Sports writers that seem to enjoy the taste of their foot!

Last year when Lance Armstrong was winning the Tour de France a bunch of worthless, incompetant lazy “sports writers” decided it was in the world’s best interest that they proclaim that Lance Armstrong was “not an athelte”. They got effective verbally pummelled for their wimpy delcarations. Still others tried it thinking they negative publicity was a good thing. Wrong.

Well, I guess they’re back! But now the new trend is not that Lance is “not an athlete” but that cycling is not a sport!

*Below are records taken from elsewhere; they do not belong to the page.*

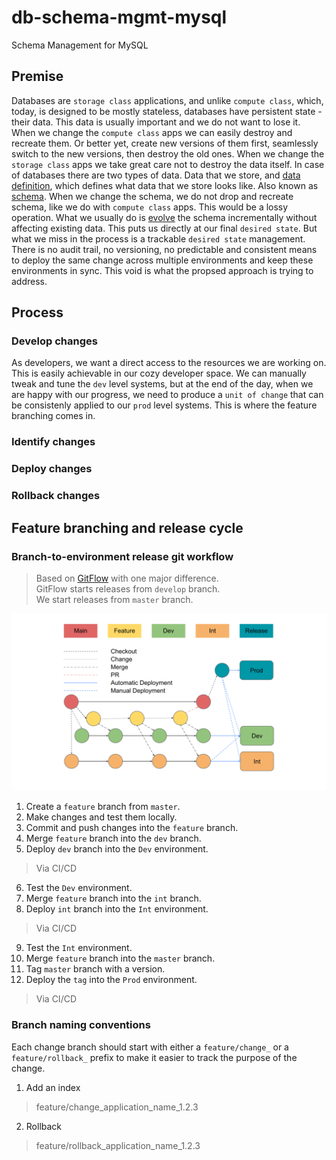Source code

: # db-schema-mgmt-mysql
Schema Management for MySQL

## Premise
Databases are `storage class` applications, and unlike `compute class`, which, today, is designed to be mostly stateless, databases have persistent state - their data. This data is usually important and we do not want to lose it. When we change the `compute class` apps we can easily destroy and recreate them. Or better yet, create new versions of them first, seamlessly switch to the new versions, then destroy the old ones. When we change the `storage class` apps we take great care not to destroy the data itself. In case of databases there are two types of data. Data that we store, and [data definition](https://en.wikipedia.org/wiki/Data_definition_language), which defines what data that we store looks like. Also known as [schema](https://en.wikipedia.org/wiki/Database_schema). When we change the schema, we do not drop and recreate schema, like we do with `compute class` apps. This would be a lossy operation. What we usually do is [evolve](https://en.wikipedia.org/wiki/Evolutionary_database_design) the schema incrementally without affecting existing data. This puts us directly at our final `desired state`. But what we miss in the process is a trackable `desired state` management. There is no audit trail, no versioning, no predictable and consistent means to deploy the same change across multiple environments and keep these environments in sync. This void is what the propsed approach is trying to address.   

## Process
### Develop changes
  As developers, we want a direct access to the resources we are working on. This is easily achievable in our cozy developer space. We can manually tweak and tune the `dev` level systems, but at the end of the day, when we are happy with our progress, we need to produce a `unit of change` that can be consistenly applied to our `prod` level systems. This is where the feature branching comes in.
### Identify changes
### Deploy changes
### Rollback changes 

## Feature branching and release cycle
### Branch-to-environment release git workflow
> Based on [GitFlow](https://www.atlassian.com/git/tutorials/comparing-workflows/gitflow-workflow) with one major difference.  
> GitFlow starts releases from `develop` branch.  
> We start releases from `master` branch.
<img src="B2EFlow.svg" width="600" />

1. Create a `feature` branch from `master`.
2. Make changes and test them locally.
3. Commit and push changes into the `feature` branch.
4. Merge `feature` branch into the `dev` branch.
5. Deploy `dev` branch into the `Dev` environment.
> Via CI/CD
6. Test the `Dev` environment.
7. Merge `feature` branch into the `int` branch.
8. Deploy `int` branch into the `Int` environment.
> Via CI/CD
9. Test the `Int` environment.
10. Merge `feature` branch into the `master` branch.
11. Tag `master` branch with a version.
12. Deploy the `tag` into the `Prod` environment.
> Via CI/CD


### Branch naming conventions
Each change branch should start with either a `feature/change_` or a `feature/rollback_` prefix to make it easier to track the purpose of the change.

1. Add an index
> feature/change_application_name_1.2.3

2. Rollback
> feature/rollback_application_name_1.2.3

Oddly enough in the same article, this wimpy beer-bellied wannabee declares that golf is a sport. I saw no sign of intentional irony in his article. So I assume he is quite serious.

His “reasons”:

  1. The Tour de france being held in France. This is where I first thought he was joking. but he’s not.

  2. "There is no strategy. Oh wait, go faster than the other guy. "
    Yeah, and how about all that strategy in Golf? “Get the ball in the hole!”. Good chance this loser would declare NASCAR to be a sport in a heartbeat. The strategy there? Oh wait: “Go faster than the other guy”.

  3. Gaaah, forget it. This guys just a troll with a sports column. Why do assholes like get hired? I swear they could shoot every sports columnist in the world and replace them with college students and trained monkeys. The writing style would be improved and the reporting more sensible and accurate.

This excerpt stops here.